### Material supplied
-- Opening Marker --
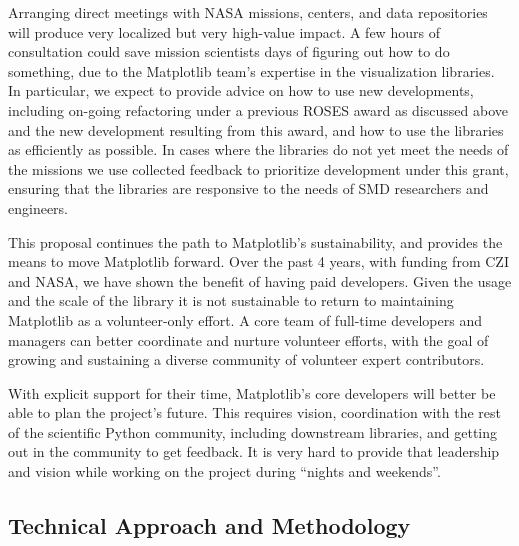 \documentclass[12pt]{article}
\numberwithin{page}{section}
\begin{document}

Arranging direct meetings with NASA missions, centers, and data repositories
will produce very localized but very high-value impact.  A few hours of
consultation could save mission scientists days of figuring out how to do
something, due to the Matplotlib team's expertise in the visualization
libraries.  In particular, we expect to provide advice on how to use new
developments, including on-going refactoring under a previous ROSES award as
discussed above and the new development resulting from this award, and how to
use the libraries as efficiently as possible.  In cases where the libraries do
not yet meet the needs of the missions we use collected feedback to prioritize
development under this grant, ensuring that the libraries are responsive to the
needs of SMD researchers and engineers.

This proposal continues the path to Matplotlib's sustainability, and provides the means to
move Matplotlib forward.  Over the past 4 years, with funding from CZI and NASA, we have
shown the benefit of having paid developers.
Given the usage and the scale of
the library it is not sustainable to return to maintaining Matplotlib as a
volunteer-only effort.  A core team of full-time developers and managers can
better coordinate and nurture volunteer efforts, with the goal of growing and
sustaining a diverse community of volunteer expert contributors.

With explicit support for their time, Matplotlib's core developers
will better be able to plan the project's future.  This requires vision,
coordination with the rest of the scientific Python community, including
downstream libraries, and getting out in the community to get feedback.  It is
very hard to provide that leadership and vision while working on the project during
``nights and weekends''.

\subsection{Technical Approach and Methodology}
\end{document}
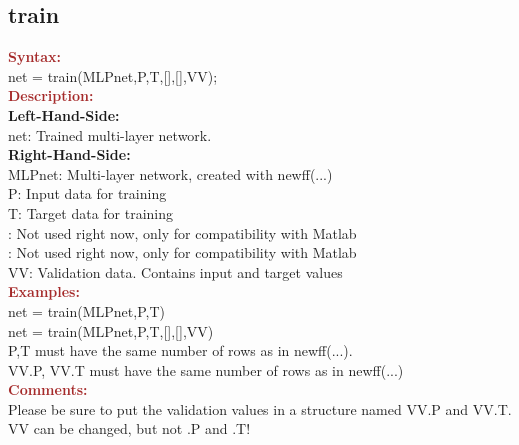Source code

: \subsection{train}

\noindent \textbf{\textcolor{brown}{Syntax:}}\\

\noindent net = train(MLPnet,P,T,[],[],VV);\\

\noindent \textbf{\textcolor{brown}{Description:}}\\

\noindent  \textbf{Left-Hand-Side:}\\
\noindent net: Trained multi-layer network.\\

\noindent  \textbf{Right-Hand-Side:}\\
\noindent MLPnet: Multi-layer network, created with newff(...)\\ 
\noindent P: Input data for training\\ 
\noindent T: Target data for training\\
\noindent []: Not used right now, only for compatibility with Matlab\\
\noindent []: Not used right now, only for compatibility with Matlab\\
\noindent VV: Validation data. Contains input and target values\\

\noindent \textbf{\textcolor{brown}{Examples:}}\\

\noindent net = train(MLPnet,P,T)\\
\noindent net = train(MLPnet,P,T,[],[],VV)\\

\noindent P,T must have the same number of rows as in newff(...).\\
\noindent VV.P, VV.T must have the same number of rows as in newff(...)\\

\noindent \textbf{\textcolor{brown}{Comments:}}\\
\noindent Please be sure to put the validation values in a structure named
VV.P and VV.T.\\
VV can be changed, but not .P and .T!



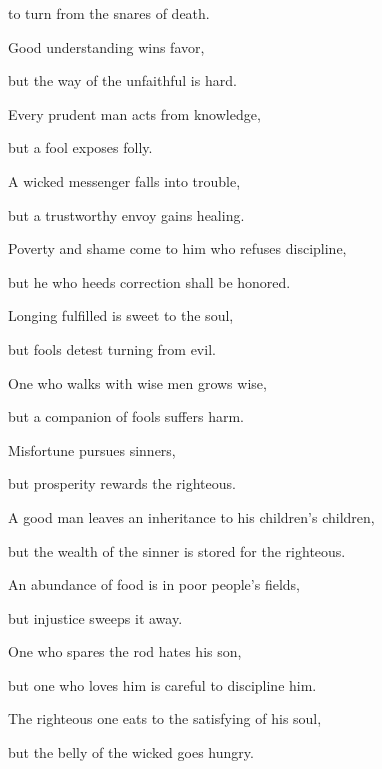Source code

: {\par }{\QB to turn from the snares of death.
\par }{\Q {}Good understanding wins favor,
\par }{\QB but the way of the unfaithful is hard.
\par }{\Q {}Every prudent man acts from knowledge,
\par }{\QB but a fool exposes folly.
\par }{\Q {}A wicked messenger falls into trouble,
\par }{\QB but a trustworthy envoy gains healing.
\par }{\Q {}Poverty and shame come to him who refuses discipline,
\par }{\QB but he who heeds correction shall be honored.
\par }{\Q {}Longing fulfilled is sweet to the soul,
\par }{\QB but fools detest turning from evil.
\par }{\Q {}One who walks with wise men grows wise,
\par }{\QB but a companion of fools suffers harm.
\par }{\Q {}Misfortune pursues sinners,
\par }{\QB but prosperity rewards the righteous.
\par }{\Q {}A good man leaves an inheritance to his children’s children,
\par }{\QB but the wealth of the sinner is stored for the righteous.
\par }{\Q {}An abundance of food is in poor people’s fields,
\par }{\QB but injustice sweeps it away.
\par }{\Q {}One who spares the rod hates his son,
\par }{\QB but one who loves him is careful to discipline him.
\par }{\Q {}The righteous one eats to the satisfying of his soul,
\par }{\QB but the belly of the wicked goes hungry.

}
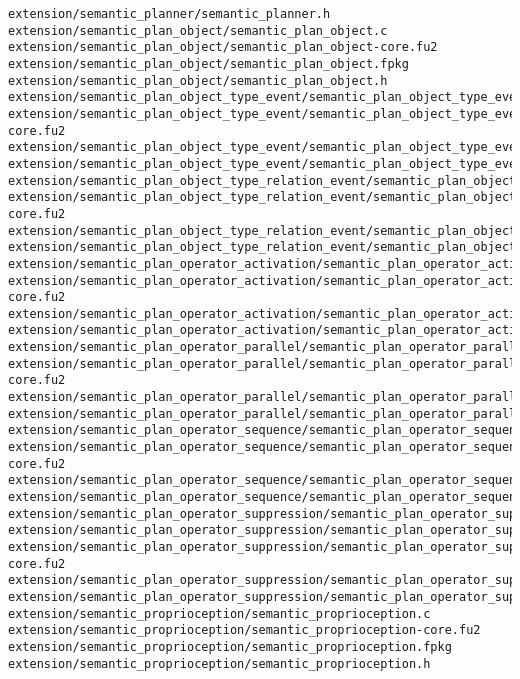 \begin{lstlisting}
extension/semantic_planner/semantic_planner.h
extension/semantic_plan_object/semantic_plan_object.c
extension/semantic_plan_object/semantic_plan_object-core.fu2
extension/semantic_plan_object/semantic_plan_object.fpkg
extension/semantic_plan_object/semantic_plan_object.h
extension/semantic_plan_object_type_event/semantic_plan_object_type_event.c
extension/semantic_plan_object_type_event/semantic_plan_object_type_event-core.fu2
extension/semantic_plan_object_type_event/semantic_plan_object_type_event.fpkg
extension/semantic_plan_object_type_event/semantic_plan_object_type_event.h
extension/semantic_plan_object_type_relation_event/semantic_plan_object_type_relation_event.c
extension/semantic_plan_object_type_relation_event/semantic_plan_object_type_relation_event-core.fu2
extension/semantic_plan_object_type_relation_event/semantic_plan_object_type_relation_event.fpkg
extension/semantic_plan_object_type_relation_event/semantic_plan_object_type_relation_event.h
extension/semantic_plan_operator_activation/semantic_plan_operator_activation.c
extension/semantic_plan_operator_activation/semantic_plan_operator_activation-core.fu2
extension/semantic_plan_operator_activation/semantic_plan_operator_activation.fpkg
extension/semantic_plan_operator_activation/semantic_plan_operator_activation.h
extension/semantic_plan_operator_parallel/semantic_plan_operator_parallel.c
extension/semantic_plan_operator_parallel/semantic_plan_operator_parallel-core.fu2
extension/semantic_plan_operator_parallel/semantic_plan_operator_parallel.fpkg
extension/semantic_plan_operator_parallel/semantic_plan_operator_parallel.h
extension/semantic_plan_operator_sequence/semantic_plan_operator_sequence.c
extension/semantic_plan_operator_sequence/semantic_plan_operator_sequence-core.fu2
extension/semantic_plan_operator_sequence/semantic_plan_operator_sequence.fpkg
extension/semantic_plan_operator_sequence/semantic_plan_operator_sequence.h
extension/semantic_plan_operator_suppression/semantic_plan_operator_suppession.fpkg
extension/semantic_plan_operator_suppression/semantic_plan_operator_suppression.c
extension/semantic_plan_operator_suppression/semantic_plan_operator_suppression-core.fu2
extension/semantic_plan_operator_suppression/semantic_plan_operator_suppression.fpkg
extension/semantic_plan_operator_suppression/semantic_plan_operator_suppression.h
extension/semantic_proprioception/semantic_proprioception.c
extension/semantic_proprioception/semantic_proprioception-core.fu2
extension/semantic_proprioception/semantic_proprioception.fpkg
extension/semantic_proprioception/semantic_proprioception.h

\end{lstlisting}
-- Closing Marker --
-- Opening Marker --
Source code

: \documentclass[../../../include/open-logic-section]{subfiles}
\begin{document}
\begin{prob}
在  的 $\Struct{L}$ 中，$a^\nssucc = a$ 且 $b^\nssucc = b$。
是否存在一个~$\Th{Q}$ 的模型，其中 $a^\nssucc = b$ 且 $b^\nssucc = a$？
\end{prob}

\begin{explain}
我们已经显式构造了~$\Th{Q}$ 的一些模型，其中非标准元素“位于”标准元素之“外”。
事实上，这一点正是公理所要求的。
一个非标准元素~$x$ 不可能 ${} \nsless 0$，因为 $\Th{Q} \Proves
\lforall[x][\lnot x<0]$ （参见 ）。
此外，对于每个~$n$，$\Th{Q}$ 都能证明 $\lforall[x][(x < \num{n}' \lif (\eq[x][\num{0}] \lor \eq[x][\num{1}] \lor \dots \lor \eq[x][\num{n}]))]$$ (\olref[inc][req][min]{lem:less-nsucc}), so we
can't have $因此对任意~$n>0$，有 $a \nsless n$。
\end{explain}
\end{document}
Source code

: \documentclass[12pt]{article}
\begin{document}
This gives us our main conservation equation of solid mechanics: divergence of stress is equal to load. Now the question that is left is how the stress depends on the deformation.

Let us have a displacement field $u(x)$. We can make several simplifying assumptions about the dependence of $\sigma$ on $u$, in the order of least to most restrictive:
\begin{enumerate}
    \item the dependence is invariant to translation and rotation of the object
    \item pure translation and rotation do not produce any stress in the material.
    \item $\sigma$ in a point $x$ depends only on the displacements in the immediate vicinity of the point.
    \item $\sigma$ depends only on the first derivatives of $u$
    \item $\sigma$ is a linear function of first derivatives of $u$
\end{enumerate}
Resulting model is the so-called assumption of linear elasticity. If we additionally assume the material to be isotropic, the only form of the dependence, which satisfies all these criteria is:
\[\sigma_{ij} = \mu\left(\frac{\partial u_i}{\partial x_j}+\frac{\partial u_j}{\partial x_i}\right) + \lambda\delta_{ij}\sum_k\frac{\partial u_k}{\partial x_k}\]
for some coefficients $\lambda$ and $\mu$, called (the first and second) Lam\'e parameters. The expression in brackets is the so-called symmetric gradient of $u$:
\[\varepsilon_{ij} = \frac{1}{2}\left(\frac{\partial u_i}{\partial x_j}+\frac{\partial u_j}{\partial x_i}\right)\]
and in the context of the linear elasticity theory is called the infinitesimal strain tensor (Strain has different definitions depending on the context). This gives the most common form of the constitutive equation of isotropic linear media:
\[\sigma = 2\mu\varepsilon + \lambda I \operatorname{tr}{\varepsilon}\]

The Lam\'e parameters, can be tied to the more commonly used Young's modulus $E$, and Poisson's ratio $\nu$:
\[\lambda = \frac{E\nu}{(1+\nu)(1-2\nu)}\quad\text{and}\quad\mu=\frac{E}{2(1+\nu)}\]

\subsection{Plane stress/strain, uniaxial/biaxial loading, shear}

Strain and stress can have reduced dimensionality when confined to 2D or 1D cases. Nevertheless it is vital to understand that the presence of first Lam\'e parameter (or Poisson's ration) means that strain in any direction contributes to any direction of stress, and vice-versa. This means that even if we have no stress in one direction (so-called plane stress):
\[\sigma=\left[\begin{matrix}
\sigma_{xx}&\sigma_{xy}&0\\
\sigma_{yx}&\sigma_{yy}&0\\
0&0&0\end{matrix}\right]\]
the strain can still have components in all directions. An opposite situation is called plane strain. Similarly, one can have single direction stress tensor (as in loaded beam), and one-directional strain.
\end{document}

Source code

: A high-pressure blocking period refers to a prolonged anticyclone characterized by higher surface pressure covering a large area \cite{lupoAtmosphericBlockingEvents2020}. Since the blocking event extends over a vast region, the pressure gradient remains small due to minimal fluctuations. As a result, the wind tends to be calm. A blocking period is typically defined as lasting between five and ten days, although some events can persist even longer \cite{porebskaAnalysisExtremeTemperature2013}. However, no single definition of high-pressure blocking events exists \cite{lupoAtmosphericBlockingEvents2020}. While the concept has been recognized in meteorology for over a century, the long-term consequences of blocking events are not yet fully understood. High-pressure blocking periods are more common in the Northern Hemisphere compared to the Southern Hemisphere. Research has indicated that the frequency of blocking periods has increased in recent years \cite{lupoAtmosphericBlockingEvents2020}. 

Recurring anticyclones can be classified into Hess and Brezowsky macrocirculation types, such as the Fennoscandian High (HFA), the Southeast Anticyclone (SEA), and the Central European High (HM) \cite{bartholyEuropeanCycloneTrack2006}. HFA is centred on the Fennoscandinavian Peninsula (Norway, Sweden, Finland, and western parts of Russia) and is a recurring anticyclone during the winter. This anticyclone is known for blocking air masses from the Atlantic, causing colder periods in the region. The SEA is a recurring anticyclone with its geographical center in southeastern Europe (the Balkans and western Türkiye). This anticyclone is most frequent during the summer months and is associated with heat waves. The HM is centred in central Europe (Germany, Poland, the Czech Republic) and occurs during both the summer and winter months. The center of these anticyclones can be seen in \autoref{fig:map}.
-- Closing Marker --
-- Opening Marker --
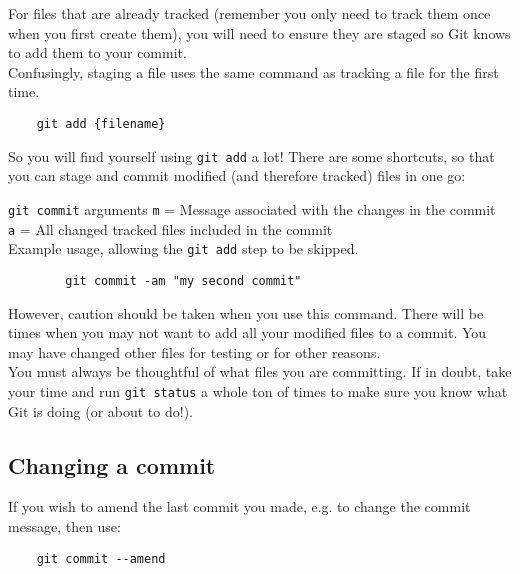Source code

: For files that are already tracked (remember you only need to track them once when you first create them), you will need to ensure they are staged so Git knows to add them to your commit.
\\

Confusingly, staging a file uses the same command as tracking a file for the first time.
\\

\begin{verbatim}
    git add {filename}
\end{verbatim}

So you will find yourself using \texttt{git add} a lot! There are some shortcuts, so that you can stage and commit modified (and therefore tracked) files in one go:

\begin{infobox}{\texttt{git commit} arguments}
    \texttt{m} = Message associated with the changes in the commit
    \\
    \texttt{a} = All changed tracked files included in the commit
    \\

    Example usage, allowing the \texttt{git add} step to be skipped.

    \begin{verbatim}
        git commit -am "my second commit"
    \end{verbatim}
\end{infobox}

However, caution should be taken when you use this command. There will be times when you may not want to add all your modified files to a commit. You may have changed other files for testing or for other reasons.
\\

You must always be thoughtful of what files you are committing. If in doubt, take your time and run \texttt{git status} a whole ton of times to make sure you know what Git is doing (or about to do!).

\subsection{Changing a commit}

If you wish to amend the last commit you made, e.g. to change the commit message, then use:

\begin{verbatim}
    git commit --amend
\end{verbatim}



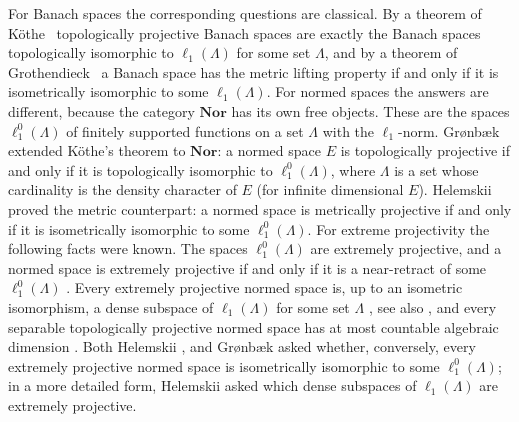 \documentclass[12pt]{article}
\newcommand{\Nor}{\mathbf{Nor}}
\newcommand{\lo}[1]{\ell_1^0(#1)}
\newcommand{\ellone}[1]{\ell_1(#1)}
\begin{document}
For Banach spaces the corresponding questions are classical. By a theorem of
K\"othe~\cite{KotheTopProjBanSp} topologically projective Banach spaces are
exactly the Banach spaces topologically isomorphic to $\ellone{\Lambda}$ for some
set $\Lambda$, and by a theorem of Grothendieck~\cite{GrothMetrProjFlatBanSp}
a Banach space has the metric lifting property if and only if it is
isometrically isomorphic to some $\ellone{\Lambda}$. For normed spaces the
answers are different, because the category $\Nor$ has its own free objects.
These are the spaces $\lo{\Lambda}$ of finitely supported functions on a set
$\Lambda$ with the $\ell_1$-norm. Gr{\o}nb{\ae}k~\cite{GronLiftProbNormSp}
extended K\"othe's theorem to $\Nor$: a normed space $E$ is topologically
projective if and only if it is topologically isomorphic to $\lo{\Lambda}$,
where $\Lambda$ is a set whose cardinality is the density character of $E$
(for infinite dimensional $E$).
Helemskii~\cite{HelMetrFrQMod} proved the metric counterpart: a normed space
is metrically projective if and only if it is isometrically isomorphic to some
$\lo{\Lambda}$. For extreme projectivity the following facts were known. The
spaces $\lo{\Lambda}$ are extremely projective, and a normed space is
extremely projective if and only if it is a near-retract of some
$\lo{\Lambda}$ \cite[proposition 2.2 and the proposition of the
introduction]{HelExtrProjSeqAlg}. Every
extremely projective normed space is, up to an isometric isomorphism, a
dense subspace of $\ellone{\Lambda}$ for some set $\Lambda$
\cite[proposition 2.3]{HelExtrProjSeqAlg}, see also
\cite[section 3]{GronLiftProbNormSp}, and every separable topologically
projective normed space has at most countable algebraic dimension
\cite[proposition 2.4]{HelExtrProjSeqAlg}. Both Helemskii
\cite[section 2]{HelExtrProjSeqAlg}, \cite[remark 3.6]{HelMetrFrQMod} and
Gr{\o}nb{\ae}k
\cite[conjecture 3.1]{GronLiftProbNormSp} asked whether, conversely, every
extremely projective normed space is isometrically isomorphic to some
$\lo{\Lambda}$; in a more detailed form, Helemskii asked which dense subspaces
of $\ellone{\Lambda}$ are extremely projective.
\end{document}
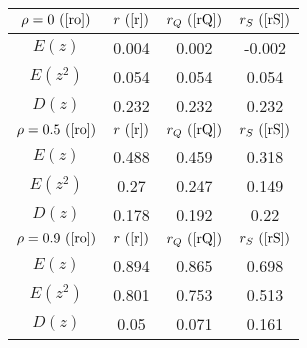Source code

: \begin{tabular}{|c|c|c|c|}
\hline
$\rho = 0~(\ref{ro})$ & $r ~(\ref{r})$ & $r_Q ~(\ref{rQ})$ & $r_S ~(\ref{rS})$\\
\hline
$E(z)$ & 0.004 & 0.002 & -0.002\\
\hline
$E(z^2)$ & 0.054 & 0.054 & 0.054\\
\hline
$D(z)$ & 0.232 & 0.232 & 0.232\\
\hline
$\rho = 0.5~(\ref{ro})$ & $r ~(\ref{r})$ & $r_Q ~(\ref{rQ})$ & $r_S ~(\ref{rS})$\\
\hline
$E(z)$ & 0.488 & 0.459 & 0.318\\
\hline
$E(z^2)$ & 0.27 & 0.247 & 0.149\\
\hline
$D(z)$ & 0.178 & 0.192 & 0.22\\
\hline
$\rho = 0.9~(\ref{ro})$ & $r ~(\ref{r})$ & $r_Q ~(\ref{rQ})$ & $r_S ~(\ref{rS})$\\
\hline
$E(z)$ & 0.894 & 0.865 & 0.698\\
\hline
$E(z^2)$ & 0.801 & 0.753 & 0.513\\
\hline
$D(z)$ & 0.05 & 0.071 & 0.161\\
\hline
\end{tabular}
-- Closing Marker --
### What you will do
Read the entries and show each line that mentions "must".

### Solution to this problem
\noindent P,T must have the same number of rows as in newff(...).\\
\noindent VV.P, VV.T must have the same number of rows as in newff(...)\\
You must always be thoughtful of what files you are committing. If in doubt, take your time and run \texttt{git status} a whole ton of times to make sure you know what Git is doing (or about to do!).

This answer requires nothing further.